(EXERCISE DETAILS)
Take the lines below from the first through the one that contains "- ✅ **Study Creation**: Working correctly" and copy them exactly.

[[ RECORDS TO PROCESS, beginning ]]

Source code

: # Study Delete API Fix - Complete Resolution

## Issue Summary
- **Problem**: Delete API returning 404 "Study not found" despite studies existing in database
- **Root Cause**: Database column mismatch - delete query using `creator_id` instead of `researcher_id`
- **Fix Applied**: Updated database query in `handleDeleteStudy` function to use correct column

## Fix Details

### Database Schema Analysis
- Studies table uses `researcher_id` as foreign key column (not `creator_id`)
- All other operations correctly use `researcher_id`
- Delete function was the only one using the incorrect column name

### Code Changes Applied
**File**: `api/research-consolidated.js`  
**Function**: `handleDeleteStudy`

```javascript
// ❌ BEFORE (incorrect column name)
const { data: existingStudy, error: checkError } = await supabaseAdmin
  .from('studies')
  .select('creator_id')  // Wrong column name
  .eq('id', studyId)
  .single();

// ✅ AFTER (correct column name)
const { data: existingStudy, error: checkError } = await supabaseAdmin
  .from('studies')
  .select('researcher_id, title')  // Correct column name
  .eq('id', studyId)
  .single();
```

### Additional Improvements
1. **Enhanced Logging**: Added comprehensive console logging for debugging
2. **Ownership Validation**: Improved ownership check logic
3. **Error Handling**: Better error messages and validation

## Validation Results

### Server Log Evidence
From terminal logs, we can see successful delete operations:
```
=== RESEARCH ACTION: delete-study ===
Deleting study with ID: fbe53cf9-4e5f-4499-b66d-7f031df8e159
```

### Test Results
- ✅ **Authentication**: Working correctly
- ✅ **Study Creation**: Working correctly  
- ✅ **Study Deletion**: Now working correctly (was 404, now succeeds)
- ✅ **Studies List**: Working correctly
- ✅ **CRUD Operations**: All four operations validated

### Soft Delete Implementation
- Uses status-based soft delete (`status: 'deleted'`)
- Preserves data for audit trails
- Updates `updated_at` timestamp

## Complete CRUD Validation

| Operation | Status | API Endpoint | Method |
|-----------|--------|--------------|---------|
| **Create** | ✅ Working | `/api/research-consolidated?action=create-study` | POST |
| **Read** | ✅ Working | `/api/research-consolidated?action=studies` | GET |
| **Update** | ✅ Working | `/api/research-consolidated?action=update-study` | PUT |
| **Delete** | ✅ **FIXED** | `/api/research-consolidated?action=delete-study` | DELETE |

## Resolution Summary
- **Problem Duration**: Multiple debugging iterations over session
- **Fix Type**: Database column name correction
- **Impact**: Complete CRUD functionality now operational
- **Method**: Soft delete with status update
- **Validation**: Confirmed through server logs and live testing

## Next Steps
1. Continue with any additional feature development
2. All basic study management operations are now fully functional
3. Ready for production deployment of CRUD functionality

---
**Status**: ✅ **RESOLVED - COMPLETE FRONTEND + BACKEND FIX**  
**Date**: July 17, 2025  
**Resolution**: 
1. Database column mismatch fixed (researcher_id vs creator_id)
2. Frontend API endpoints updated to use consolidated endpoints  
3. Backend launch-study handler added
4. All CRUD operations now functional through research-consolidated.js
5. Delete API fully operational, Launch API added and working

[[ RECORDS TO PROCESS, end ]]

(SOLUTION TO THIS TASK)
Source code

: # Study Delete API Fix - Complete Resolution

## Issue Summary
- **Problem**: Delete API returning 404 "Study not found" despite studies existing in database
- **Root Cause**: Database column mismatch - delete query using `creator_id` instead of `researcher_id`
- **Fix Applied**: Updated database query in `handleDeleteStudy` function to use correct column

## Fix Details

### Database Schema Analysis
- Studies table uses `researcher_id` as foreign key column (not `creator_id`)
- All other operations correctly use `researcher_id`
- Delete function was the only one using the incorrect column name

### Code Changes Applied
**File**: `api/research-consolidated.js`  
**Function**: `handleDeleteStudy`

```javascript
// ❌ BEFORE (incorrect column name)
const { data: existingStudy, error: checkError } = await supabaseAdmin
  .from('studies')
  .select('creator_id')  // Wrong column name
  .eq('id', studyId)
  .single();

// ✅ AFTER (correct column name)
const { data: existingStudy, error: checkError } = await supabaseAdmin
  .from('studies')
  .select('researcher_id, title')  // Correct column name
  .eq('id', studyId)
  .single();
```

### Additional Improvements
1. **Enhanced Logging**: Added comprehensive console logging for debugging
2. **Ownership Validation**: Improved ownership check logic
3. **Error Handling**: Better error messages and validation

## Validation Results

### Server Log Evidence
From terminal logs, we can see successful delete operations:
```
=== RESEARCH ACTION: delete-study ===
Deleting study with ID: fbe53cf9-4e5f-4499-b66d-7f031df8e159
```

### Test Results
- ✅ **Authentication**: Working correctly
- ✅ **Study Creation**: Working correctly  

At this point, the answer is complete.